Stored data entries:
○ ○ ○

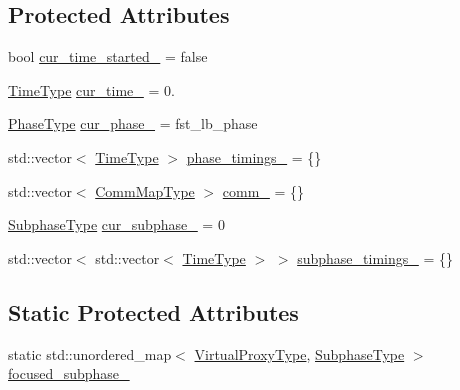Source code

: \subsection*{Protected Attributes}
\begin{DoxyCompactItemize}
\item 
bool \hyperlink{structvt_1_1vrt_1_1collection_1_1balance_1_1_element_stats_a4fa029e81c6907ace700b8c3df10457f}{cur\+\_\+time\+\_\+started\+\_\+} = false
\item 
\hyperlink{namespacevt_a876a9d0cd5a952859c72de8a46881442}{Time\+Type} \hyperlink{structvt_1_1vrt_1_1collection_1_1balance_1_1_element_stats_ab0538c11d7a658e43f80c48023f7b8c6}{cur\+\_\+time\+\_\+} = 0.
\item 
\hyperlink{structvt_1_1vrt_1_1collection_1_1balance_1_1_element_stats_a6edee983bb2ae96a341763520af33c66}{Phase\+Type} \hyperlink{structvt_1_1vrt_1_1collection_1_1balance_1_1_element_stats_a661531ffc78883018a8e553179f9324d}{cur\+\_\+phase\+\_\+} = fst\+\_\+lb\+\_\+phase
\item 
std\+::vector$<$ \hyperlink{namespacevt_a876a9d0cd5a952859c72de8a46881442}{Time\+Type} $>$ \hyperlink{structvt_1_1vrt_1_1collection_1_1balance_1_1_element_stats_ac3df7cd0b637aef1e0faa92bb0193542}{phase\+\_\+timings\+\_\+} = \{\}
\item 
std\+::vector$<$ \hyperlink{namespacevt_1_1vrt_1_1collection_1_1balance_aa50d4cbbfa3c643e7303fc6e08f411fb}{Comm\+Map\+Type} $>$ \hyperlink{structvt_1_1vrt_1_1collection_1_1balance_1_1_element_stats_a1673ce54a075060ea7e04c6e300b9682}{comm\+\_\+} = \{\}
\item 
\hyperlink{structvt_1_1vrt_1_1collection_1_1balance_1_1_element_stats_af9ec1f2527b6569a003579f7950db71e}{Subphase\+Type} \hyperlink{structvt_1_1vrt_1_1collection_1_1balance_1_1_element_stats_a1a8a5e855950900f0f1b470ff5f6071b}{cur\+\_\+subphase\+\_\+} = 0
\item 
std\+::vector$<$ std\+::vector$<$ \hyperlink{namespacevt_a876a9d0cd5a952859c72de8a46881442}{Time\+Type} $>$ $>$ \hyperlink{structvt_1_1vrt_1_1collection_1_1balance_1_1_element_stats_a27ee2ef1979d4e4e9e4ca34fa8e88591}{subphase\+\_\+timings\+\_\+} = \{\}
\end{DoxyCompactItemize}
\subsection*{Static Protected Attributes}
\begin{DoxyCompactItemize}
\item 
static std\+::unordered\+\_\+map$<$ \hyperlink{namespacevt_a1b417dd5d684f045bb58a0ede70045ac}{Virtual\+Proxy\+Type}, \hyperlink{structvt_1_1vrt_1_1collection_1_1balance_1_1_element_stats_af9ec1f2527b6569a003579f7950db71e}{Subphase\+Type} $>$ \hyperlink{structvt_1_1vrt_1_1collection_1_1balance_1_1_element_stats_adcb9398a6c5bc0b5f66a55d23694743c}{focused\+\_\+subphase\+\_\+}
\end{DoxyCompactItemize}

○ ○ ○

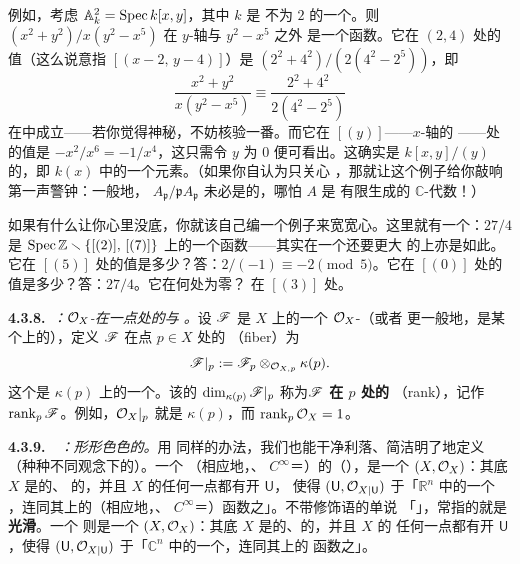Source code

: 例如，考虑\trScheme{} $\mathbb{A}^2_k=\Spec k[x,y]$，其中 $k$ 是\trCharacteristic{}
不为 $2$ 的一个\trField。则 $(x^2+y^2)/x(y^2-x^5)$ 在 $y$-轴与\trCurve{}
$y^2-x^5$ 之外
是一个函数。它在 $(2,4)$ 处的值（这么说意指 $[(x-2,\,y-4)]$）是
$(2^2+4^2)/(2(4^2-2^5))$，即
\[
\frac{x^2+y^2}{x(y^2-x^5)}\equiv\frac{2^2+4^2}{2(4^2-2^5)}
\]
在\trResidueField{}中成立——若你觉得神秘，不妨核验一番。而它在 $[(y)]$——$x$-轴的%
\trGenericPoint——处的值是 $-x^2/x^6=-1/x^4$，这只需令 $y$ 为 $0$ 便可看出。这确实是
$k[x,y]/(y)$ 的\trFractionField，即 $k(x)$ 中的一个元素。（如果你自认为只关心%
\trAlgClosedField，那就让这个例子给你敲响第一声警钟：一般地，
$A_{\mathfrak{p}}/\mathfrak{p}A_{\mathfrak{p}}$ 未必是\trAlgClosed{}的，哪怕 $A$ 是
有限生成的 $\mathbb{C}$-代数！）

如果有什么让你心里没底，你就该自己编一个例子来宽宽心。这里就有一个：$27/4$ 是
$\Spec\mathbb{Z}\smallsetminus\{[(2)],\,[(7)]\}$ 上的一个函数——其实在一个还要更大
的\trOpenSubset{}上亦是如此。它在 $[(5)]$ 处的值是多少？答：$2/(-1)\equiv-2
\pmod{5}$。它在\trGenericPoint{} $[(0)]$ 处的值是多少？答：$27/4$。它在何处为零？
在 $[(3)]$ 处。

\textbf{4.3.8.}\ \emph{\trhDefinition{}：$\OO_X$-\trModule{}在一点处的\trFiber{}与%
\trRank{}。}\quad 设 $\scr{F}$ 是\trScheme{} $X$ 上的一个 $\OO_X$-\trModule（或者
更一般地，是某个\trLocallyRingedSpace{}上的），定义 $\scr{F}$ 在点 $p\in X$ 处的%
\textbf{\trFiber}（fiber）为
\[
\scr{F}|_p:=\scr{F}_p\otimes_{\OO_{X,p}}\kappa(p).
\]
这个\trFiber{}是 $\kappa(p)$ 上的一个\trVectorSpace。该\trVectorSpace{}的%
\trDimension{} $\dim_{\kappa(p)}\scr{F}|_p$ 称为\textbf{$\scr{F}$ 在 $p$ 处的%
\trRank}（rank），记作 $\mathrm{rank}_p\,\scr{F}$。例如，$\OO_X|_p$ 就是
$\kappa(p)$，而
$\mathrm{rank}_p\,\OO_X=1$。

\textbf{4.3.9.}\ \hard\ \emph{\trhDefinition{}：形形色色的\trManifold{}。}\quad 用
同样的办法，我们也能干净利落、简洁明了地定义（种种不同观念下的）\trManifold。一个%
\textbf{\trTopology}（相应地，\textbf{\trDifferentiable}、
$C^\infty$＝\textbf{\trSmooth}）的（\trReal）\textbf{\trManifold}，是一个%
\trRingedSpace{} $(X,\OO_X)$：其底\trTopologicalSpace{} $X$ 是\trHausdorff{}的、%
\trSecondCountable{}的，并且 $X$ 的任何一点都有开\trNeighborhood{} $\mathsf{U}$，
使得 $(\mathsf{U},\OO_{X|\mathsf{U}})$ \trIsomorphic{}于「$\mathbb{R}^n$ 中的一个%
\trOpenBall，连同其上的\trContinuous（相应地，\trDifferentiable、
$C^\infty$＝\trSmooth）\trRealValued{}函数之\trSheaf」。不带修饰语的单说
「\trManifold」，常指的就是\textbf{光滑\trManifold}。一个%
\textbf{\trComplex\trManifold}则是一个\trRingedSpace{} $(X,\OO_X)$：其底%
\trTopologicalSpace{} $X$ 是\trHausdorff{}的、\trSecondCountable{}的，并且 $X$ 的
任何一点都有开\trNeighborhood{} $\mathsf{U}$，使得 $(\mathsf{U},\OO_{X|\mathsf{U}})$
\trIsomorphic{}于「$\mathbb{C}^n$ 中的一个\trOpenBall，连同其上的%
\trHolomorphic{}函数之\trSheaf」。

○ ○ ○

§ What is required: Wherever the string "trRingedSpace" appears in the entries above, list that line.

§ Written reply:
\trRingedSpace{} $(X,\OO_X)$：其底\trTopologicalSpace{} $X$ 是\trHausdorff{}的、%
\textbf{\trComplex\trManifold}则是一个\trRingedSpace{} $(X,\OO_X)$：其底%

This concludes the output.